Glimpse into Holocaust shared through eyes of survivor
ASHBY — Fourth-graders at the Ashby Elementary School heard first-hand from a Holocaust survivor what it was like living and working in the German concentration camps.
Barbara Mand, 85, is the mother of Townsend resident Laura Shifrin and grandmother to Pam and Brian Shifrin.
She was visiting the Townsend area from Rochester, N.Y., and for the first time she spoke publicly about her life during World War II, when Hitler came into power.
Shifrin helped her mother explain what the concentration camps were used for.
“Hitler wanted to eliminate the Jewish people,” she said. “If you were not what was considered pure in the eyes of Hitler, you were killed. If you wore glasses, or had anything wrong with you, chances are you did not survive.”
[…] “Unless you were perfect, and you could entertain them, they killed you.”
Mand recalled a day in Auschwitz she considers the day her sister saved her from the gas chamber.
“I always had nice skin, and one morning I had a pimple on my face,” she said. “That same day, the German guards came and took most of us young girls out of the area we were in. They had us take off our clothes to examine us to see if there was anything wrong with us. My sister was very afraid they would take me away because of that pimple.

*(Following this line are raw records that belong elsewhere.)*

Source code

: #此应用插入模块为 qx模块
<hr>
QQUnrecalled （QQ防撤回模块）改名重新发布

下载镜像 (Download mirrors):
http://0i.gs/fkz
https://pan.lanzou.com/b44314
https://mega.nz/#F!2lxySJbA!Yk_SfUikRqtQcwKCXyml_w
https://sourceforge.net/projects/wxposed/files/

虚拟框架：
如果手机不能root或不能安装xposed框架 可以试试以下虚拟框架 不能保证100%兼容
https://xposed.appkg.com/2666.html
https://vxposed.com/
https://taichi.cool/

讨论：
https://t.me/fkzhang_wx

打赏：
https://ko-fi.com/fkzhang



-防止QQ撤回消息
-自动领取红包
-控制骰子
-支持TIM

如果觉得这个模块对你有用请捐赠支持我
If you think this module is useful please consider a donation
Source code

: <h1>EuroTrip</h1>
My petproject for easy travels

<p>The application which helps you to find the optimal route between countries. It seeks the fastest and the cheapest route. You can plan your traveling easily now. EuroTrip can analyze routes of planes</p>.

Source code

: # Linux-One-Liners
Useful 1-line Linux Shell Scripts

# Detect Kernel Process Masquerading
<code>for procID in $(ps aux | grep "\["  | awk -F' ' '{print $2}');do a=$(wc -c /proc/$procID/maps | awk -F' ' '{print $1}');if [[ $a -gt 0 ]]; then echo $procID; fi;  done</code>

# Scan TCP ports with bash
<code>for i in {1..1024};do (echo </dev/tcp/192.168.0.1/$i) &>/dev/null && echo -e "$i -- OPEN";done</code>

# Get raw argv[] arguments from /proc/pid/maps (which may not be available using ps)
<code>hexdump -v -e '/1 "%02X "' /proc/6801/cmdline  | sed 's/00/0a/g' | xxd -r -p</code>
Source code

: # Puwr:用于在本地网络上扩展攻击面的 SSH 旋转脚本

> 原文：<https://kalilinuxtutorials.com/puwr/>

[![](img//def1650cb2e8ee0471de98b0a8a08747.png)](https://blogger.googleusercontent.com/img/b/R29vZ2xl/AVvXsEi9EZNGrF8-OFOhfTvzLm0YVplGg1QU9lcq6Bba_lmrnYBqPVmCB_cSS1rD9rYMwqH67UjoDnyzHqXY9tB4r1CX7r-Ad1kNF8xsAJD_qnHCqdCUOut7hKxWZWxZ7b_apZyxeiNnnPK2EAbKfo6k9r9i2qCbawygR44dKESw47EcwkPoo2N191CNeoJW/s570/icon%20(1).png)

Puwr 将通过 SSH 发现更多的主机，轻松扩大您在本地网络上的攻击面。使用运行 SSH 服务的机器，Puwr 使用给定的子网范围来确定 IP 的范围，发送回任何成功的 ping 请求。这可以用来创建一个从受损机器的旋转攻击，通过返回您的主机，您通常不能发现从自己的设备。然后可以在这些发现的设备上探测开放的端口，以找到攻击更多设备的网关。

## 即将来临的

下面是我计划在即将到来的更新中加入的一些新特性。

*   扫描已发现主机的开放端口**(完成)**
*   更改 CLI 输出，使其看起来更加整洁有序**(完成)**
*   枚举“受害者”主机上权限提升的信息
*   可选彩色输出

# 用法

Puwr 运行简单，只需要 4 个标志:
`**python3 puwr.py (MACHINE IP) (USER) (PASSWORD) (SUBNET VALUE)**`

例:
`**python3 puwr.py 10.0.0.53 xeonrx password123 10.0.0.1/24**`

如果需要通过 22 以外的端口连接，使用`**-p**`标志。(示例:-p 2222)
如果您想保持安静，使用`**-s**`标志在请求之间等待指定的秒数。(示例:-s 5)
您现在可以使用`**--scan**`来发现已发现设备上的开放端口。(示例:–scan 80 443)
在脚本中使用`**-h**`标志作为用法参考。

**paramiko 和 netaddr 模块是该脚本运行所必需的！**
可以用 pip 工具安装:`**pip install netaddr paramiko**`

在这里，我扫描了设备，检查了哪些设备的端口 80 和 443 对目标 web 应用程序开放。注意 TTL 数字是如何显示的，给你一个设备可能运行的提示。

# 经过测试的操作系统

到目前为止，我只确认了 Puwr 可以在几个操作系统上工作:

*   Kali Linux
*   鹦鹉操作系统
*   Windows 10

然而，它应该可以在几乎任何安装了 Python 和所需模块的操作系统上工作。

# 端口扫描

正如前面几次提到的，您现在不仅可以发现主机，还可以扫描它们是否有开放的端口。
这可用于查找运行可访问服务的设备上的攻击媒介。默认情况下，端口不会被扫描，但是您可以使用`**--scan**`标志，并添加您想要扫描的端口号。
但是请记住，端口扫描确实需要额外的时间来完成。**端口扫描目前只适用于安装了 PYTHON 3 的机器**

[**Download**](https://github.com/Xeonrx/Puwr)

“That was in Auschwitz where the gas chamber was,” she continued. “When they would burn the people, white pieces of cloth would come out of the smoke stack. A piece that looked like a handkerchief was floating, and it seemed like it came out of the sky. My sister grabbed it and squeezed my pimple until all the white came out. She wiped it off, so when the soldiers came by to look at us, the pimple was just white, and they didn’t notice it.
“She saved my life with that piece of cloth,” she added.
On that particular day, Mand said, several hundred girls were sent to their death in the gas chamber.
Shifrin said the gas chamber was “like a big shower.”
“But instead of water coming out of the shower heads, Hitler had gas coming out,” she said. “The people at first thought they were being sent for a shower, when instead they were being killed.”